[Data supplied]
◇ ◇ ◇ ◇

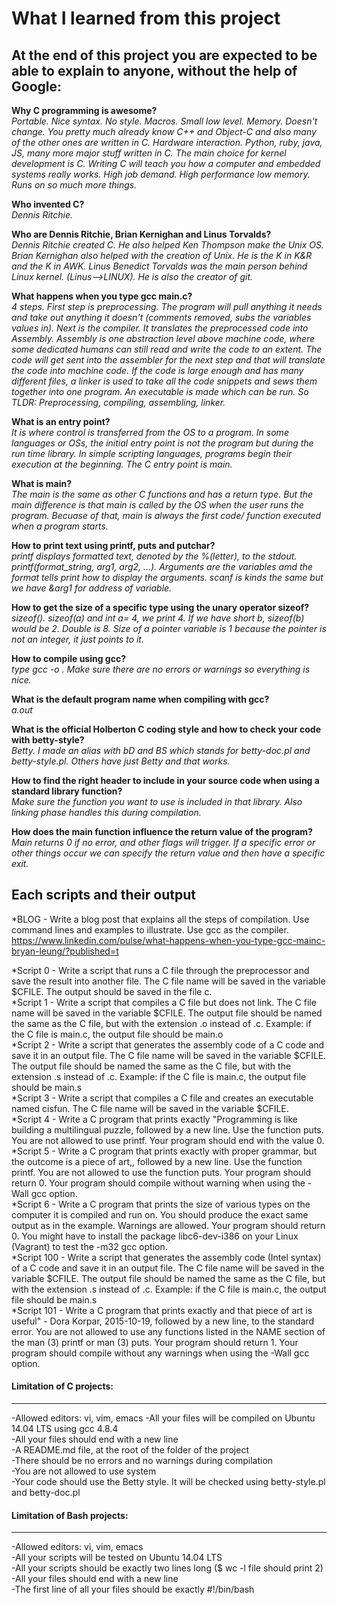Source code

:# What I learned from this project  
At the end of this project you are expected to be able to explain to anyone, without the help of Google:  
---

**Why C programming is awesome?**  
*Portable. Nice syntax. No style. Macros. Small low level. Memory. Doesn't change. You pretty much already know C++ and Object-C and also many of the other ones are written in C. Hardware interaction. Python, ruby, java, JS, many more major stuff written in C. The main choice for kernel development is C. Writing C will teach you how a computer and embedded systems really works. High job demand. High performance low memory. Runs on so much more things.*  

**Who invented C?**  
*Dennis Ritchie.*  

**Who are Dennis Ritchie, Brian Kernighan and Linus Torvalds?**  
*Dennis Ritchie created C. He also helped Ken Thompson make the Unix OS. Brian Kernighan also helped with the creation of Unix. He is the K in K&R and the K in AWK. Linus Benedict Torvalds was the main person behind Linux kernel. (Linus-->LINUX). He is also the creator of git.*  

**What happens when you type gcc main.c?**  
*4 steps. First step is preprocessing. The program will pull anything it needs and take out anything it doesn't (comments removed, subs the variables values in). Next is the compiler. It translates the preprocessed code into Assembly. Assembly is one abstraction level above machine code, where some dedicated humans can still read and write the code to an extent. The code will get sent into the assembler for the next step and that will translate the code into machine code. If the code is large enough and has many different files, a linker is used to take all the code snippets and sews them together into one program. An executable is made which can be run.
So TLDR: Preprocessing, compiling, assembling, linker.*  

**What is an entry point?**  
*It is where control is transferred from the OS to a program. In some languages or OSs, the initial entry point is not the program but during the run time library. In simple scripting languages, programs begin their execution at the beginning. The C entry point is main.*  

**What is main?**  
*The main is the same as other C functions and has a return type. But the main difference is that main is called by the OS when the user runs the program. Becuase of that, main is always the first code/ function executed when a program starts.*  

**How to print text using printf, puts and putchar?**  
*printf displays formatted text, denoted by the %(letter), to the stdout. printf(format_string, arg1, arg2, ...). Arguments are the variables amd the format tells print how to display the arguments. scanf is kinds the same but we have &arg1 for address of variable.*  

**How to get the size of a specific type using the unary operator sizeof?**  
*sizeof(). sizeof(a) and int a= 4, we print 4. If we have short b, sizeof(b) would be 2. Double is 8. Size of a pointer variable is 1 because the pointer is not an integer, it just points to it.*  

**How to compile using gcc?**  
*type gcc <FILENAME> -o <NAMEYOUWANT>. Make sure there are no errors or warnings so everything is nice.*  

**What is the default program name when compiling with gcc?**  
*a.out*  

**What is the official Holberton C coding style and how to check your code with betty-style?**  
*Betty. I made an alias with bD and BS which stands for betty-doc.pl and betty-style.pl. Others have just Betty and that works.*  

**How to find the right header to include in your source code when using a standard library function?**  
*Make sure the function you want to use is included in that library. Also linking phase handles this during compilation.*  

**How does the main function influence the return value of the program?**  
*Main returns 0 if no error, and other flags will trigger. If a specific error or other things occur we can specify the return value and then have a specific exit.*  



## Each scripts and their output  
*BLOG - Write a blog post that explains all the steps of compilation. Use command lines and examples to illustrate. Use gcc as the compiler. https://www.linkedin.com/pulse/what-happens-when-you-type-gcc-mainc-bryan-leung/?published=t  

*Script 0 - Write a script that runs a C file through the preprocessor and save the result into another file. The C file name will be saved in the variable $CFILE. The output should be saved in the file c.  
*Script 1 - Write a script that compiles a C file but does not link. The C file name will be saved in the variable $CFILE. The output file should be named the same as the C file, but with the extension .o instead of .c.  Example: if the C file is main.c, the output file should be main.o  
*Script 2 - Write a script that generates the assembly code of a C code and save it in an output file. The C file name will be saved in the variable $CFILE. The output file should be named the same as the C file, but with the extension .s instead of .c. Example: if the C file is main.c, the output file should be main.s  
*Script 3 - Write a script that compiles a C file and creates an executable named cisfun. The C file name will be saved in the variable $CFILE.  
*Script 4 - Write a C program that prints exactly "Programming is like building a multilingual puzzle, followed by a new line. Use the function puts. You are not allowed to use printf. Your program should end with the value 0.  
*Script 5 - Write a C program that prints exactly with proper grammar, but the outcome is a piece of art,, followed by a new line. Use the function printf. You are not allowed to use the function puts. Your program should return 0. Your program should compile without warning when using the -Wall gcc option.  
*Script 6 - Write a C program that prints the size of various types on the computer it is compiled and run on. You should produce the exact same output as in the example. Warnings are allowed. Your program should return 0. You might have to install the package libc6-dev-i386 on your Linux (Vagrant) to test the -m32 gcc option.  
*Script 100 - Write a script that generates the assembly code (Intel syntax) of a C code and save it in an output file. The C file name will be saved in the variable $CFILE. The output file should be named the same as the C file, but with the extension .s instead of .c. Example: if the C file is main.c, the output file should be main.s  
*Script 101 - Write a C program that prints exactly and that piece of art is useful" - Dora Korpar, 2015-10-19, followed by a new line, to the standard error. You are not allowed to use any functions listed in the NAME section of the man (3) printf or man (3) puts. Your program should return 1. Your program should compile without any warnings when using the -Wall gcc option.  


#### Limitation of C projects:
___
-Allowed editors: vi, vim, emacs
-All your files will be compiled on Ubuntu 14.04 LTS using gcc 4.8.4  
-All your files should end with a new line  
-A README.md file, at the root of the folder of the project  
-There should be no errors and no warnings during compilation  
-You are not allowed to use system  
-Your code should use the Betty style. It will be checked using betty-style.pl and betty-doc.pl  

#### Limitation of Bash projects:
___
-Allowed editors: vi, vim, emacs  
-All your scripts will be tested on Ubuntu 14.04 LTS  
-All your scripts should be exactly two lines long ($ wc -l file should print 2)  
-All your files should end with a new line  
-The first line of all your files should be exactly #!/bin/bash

◇ ◇ ◇ ◇

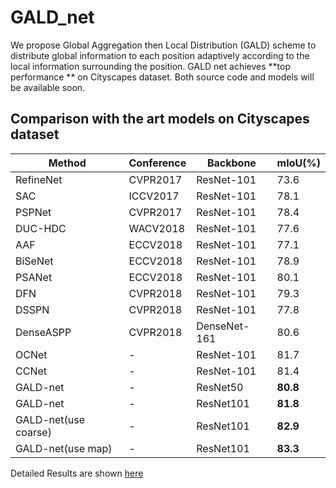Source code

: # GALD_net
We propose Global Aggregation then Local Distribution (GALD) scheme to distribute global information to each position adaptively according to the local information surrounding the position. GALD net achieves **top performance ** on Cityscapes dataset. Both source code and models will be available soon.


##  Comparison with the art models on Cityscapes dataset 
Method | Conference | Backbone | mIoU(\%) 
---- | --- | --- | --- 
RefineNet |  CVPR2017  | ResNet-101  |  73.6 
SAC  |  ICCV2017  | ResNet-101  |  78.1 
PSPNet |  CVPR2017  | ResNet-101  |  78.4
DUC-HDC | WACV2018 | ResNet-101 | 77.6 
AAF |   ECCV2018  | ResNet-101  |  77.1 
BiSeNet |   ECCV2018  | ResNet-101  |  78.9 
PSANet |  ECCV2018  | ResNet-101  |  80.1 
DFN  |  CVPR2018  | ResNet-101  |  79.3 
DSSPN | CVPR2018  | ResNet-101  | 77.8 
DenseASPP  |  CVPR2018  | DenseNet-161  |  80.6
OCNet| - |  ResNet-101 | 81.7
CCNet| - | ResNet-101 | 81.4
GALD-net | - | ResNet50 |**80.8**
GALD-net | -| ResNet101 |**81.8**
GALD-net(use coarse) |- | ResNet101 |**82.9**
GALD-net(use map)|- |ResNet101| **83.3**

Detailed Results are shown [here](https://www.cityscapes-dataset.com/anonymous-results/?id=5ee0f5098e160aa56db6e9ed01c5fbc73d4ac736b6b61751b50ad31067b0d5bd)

◇ ◇ ◇ ◇

[Exercise goal]
Go through the data and show each line that holds "library".

[Solution]
*It is where control is transferred from the OS to a program. In some languages or OSs, the initial entry point is not the program but during the run time library. In simple scripting languages, programs begin their execution at the beginning. The C entry point is main.*  
**How to find the right header to include in your source code when using a standard library function?**  
*Make sure the function you want to use is included in that library. Also linking phase handles this during compilation.*  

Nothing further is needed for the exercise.